Jimmy Kimmel is f*cking Ben Affleck.

Remember when Jimmy Kimmel’s girlfriend Sarah Silverman broke the news to him on his show that she was f*cking Matt Damon? If you don’t, you can see it HERE.

Well, Jimmy wasn’t going to sit back and let Sarah have her fun and leave him with nothing! So he’s plotted his revenge and it’s GOOD. Watch it HERE and be prepared to die - from laughing. Lots of celebrity guest appearances too, even Brad Pitt! Not for kids, but definately for adults with an awesome sense of humor.

Have fun!

Posted by Sassy @ 2:18 amI'm Dead From Laughing., Job Shiznat5 comments  

February 24, 2008

The Calgary Flames

Flames77

Is it every day you can say you were hit in the head by a Calgary Flames player? The answer is no! However, I can totally say that. Cory Sarich hit me in the head (ah for non Flames fans, that is a photo of Iginla, because he’s hot my favourite). As for me being hit in the head by Sarich, read on:

We attended the Calgary Flames Skills Competetion back in January (yes I’m just now writing about it because I wanted to have pictures to show you and I had taken over 200 and just got them uploaded - hey I’ve been busy) and we were lucky enough to get seats directly behind where some of the team was sitting. There are different things going on during the Skills Competetion - obviously skill stuff, duh, but also things being thrown into the crowd, because let me tell you, that takes some talent.

There are T-shirts being thrown, chunks of ice, hockey sticks - naw, I’m kidding about the ice and sticks but they do throw other things besides shirts. As I’m sitting in my seat, minding my own business, taking some photos, I’m momentarily stunned by a sharp pain on the right side of my head and ear. I look over at my husband and oldest son, who I figured would be opening their mouths to ask me if I’m okay, because, clearly I was in pain.
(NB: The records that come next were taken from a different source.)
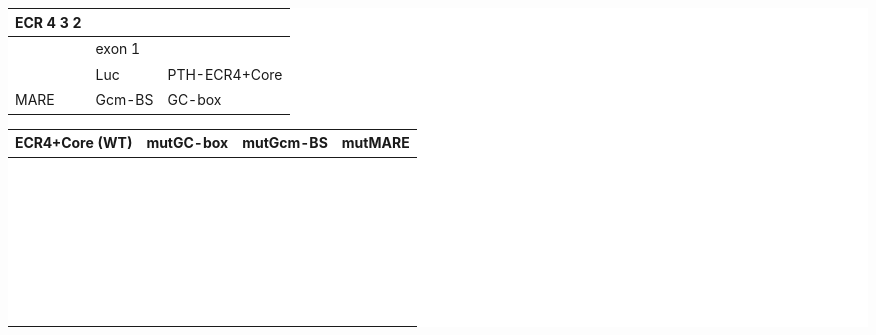 | ECR 4 3 2 |  |  |
| --- | --- | --- |
|  | exon 1 |  |
|  | Luc | PTH-ECR4+Core |
| MARE | Gcm-BS | GC-box |

| ECR4+Core (WT) | mutGC-box | mutGcm-BS | mutMARE |
| --- | --- | --- | --- |
|  |  |  |  |
|  |  |  |  |
|  |  |  |  |
|  |  |  |  |
|  |  |  |  |
|  |  |  |  |
|  |  |  |  |
|  |  |  |  |
|  |  |  |  |
|  |  |  |  |
|  |  |  |  |
|  |  |  |  |
|  |  |  |  |
|  |  |  |  |
|  |  |  |  |
|  |  |  |  |
|  |  |  |  |
|  |  |  |  |
|  |  |  |  |
|  |  |  |  |
|  |  |  |  |
|  |  |  |  |
|  |  |  |  |
|  |  |  |  |
|  |  |  |  |
|  |  |  |  |
|  |  |  |  |
|  |  |  |  |
|  |  |  |  |
|  |  |  |  |
|  |  |  |  |
|  |  |  |  |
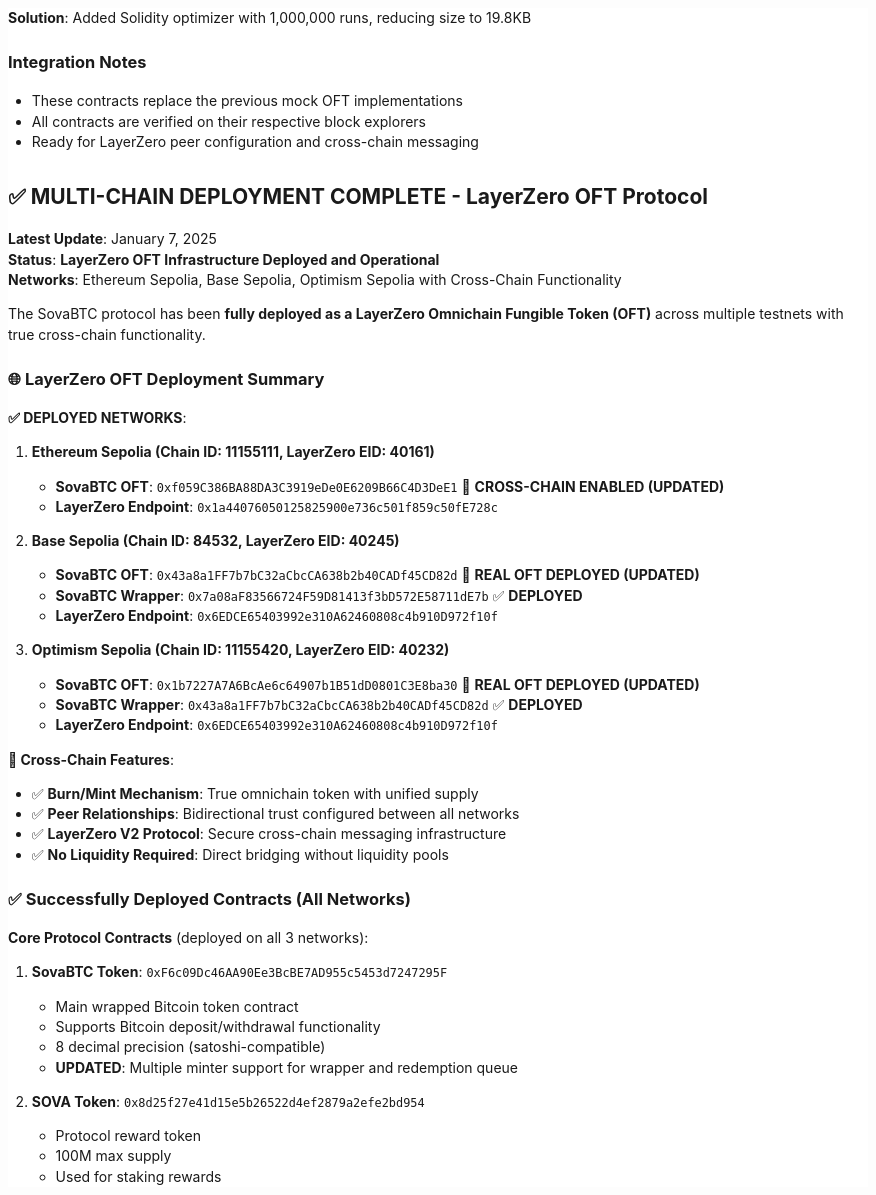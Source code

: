 **Solution**: Added Solidity optimizer with 1,000,000 runs, reducing size to 19.8KB

### **Integration Notes**

- These contracts replace the previous mock OFT implementations
- All contracts are verified on their respective block explorers
- Ready for LayerZero peer configuration and cross-chain messaging

## ✅ MULTI-CHAIN DEPLOYMENT COMPLETE - LayerZero OFT Protocol

**Latest Update**: January 7, 2025  
**Status**: **LayerZero OFT Infrastructure Deployed and Operational**  
**Networks**: Ethereum Sepolia, Base Sepolia, Optimism Sepolia with Cross-Chain Functionality

The SovaBTC protocol has been **fully deployed as a LayerZero Omnichain Fungible Token (OFT)** across multiple testnets with true cross-chain functionality.

### 🌐 LayerZero OFT Deployment Summary

**✅ DEPLOYED NETWORKS**:

1. **Ethereum Sepolia (Chain ID: 11155111, LayerZero EID: 40161)**
   - **SovaBTC OFT**: `0xf059C386BA88DA3C3919eDe0E6209B66C4D3DeE1` 🚀 **CROSS-CHAIN ENABLED (UPDATED)**
   - **LayerZero Endpoint**: `0x1a44076050125825900e736c501f859c50fE728c`

2. **Base Sepolia (Chain ID: 84532, LayerZero EID: 40245)**
   - **SovaBTC OFT**: `0x43a8a1FF7b7bC32aCbcCA638b2b40CADf45CD82d` 🚀 **REAL OFT DEPLOYED (UPDATED)**
   - **SovaBTC Wrapper**: `0x7a08aF83566724F59D81413f3bD572E58711dE7b` ✅ **DEPLOYED**
   - **LayerZero Endpoint**: `0x6EDCE65403992e310A62460808c4b910D972f10f`

3. **Optimism Sepolia (Chain ID: 11155420, LayerZero EID: 40232)**
   - **SovaBTC OFT**: `0x1b7227A7A6BcAe6c64907b1B51dD0801C3E8ba30` 🚀 **REAL OFT DEPLOYED (UPDATED)**
   - **SovaBTC Wrapper**: `0x43a8a1FF7b7bC32aCbcCA638b2b40CADf45CD82d` ✅ **DEPLOYED**
   - **LayerZero Endpoint**: `0x6EDCE65403992e310A62460808c4b910D972f10f`

**🔗 Cross-Chain Features**:
- ✅ **Burn/Mint Mechanism**: True omnichain token with unified supply
- ✅ **Peer Relationships**: Bidirectional trust configured between all networks
- ✅ **LayerZero V2 Protocol**: Secure cross-chain messaging infrastructure
- ✅ **No Liquidity Required**: Direct bridging without liquidity pools

### ✅ Successfully Deployed Contracts (All Networks)

**Core Protocol Contracts** (deployed on all 3 networks):

1. **SovaBTC Token**: `0xF6c09Dc46AA90Ee3BcBE7AD955c5453d7247295F`
   - Main wrapped Bitcoin token contract
   - Supports Bitcoin deposit/withdrawal functionality
   - 8 decimal precision (satoshi-compatible)
   - **UPDATED**: Multiple minter support for wrapper and redemption queue

2. **SOVA Token**: `0x8d25f27e41d15e5b26522d4ef2879a2efe2bd954`
   - Protocol reward token
   - 100M max supply
   - Used for staking rewards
I do see them open their mouths but no words of sympathy come out. Instead my son is oviously quite thrilled.

Woo Hoo! Wow I can’t believe that!

What? What can’t you believe? I was hit in the head by something and man does it hurt.

Ya I know! Awesome eh?!

Awesome that I was hit in the head?

Ya!

Um, no not awesome. I think my ear is going to fall off.

Probably not but holy shit, that is awesome!

Why is it awesome? Explain to me how me in pain is awesome?

Duh, you got hit in the head with an autographed frisbee! Cory Sarich signed it and threw it and it hit you in the head and I caught it! Ya!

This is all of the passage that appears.